Are there any risks associated with massage?

In general, massage is considered safe. Pain or other rare negative side effects are generally caused by an extremely vigorous massage technique.

Women should be very cautious about receiving massages during pregnancy. If you are pregnant, be sure to find a therapist specifically trained to perform massages on pregnant women.

Even though massage is a useful technique to help regulate blood sugar over time, if you have diabetes, you should check your blood sugar after receiving a massage because it may be too low. Plus, if you have diabetes and you are receiving massage on a regular basis, you should check your blood sugar frequently to evaluate changes over time.

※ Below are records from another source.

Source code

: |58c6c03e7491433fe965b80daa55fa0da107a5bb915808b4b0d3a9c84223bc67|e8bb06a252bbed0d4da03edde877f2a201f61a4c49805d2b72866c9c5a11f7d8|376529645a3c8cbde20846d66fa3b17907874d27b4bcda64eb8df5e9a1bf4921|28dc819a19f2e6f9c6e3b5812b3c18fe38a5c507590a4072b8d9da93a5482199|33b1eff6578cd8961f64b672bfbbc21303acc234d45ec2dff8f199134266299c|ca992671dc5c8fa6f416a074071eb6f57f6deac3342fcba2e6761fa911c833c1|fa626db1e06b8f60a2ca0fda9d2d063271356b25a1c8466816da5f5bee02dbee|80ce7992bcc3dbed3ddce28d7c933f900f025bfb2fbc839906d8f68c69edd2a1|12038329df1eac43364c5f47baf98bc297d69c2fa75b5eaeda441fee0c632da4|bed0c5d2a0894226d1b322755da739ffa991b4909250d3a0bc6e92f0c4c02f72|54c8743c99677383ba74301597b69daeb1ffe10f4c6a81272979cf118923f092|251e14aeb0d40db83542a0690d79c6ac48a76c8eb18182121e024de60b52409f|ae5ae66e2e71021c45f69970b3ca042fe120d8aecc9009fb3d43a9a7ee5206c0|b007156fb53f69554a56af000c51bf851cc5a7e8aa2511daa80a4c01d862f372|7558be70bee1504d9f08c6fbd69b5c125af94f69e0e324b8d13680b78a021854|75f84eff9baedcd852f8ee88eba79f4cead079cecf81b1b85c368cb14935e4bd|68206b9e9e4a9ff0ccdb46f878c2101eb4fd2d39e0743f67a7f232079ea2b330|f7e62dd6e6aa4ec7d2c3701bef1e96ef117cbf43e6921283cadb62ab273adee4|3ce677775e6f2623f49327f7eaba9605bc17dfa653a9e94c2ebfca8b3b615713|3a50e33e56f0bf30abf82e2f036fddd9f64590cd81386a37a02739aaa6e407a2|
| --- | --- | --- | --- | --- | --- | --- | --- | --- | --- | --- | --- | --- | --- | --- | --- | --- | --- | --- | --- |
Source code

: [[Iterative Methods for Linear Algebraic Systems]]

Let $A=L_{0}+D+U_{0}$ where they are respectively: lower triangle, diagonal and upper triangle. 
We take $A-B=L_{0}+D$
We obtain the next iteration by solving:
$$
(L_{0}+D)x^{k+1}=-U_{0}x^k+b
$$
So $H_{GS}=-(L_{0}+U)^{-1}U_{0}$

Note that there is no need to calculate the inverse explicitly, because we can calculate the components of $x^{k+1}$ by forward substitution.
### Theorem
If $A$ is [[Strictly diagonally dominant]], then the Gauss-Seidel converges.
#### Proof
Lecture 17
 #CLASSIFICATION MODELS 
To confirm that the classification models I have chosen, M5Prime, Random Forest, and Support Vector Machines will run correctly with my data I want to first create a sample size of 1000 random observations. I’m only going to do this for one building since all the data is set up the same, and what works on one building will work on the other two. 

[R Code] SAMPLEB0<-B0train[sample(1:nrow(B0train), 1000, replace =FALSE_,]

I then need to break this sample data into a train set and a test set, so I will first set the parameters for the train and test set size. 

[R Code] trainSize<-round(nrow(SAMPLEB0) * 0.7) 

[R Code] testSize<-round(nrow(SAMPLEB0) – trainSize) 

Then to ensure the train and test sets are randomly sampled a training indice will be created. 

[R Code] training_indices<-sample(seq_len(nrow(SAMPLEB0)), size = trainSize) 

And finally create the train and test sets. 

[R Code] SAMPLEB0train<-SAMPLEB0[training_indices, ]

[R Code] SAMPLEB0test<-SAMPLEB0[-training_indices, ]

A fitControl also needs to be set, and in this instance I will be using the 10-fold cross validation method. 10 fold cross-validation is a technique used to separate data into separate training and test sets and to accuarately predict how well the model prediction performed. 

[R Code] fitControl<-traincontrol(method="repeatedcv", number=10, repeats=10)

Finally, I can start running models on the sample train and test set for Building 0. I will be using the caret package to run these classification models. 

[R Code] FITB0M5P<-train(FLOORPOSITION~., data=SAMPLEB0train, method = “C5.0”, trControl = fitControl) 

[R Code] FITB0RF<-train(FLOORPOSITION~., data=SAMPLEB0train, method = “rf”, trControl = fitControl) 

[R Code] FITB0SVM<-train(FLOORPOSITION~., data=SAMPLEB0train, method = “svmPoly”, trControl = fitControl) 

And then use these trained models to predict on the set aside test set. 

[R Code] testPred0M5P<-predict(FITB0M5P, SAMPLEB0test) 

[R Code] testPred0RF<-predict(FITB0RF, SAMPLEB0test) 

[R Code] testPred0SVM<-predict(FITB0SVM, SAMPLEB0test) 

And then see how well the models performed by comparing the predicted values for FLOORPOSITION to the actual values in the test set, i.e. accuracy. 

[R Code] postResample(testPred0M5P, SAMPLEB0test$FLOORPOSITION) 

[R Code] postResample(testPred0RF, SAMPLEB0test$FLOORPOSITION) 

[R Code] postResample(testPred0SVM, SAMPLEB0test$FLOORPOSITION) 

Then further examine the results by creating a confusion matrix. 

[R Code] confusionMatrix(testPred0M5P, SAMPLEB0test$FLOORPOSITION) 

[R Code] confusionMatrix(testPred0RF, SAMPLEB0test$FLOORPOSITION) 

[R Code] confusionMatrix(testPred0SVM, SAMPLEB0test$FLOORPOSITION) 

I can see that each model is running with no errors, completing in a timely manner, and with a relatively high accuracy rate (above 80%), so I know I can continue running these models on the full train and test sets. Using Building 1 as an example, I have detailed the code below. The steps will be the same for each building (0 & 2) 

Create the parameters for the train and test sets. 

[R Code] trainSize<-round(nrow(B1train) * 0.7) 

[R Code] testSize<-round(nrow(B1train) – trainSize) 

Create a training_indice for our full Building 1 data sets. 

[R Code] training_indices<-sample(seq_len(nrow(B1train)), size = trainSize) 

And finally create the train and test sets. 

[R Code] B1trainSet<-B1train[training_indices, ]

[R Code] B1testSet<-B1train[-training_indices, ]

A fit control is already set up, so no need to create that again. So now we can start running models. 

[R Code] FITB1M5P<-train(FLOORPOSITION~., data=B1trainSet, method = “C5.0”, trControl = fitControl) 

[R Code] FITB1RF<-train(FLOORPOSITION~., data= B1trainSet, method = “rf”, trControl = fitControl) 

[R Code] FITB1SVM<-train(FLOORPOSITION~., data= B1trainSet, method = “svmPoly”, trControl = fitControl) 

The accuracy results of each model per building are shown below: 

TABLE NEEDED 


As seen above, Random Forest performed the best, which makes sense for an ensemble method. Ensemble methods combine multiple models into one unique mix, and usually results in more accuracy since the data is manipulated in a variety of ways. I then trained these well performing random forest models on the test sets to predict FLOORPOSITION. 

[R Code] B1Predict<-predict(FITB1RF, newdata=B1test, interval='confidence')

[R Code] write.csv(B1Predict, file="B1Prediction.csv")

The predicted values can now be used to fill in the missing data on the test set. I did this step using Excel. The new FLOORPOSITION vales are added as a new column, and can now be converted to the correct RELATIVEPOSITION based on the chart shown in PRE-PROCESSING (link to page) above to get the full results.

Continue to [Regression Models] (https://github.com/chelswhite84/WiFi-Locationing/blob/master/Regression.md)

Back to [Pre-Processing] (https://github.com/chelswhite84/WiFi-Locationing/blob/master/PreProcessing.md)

Should anyone avoid massage?

People with these conditions should avoid massage:

  • Heart failure
  • Kidney failure
  • Infection of the superficial veins (called phlebitis) or soft tissue (called cellulitis) in the legs or elsewhere
  • Blood clots in the legs
  • Bleeding disorders
  • Contagious skin conditions

If you have cancer, check with your doctor before considering massage because massage can damage tissue that is fragile from chemotherapy or radiation treatments. People with rheumatoid arthritis, goiter (a thyroid disorder characterized by an enlarged thyroid), eczema, and other skin lesions should not receive massage therapy during flare ups. Experts also advise that people with osteoporosis, high fever, few platelets or white blood cells, and mental impairment, as well as those recovering from surgery, should avoid massage. Check with your doctor.

Tell your massage therapist about any medications you are taking, as massage may influence the absorption or activity of both oral and topical medications.

What is the future of massage?

More research is needed to determine how effective massage therapy is, which health problems improve the most from this technique, and whether it is more cost effective than other types of treatment. Although massage is usually offered in the community by private practitioners, it is slowly being integrated into a variety of health care settings, such as hospice care facilities and hospitals.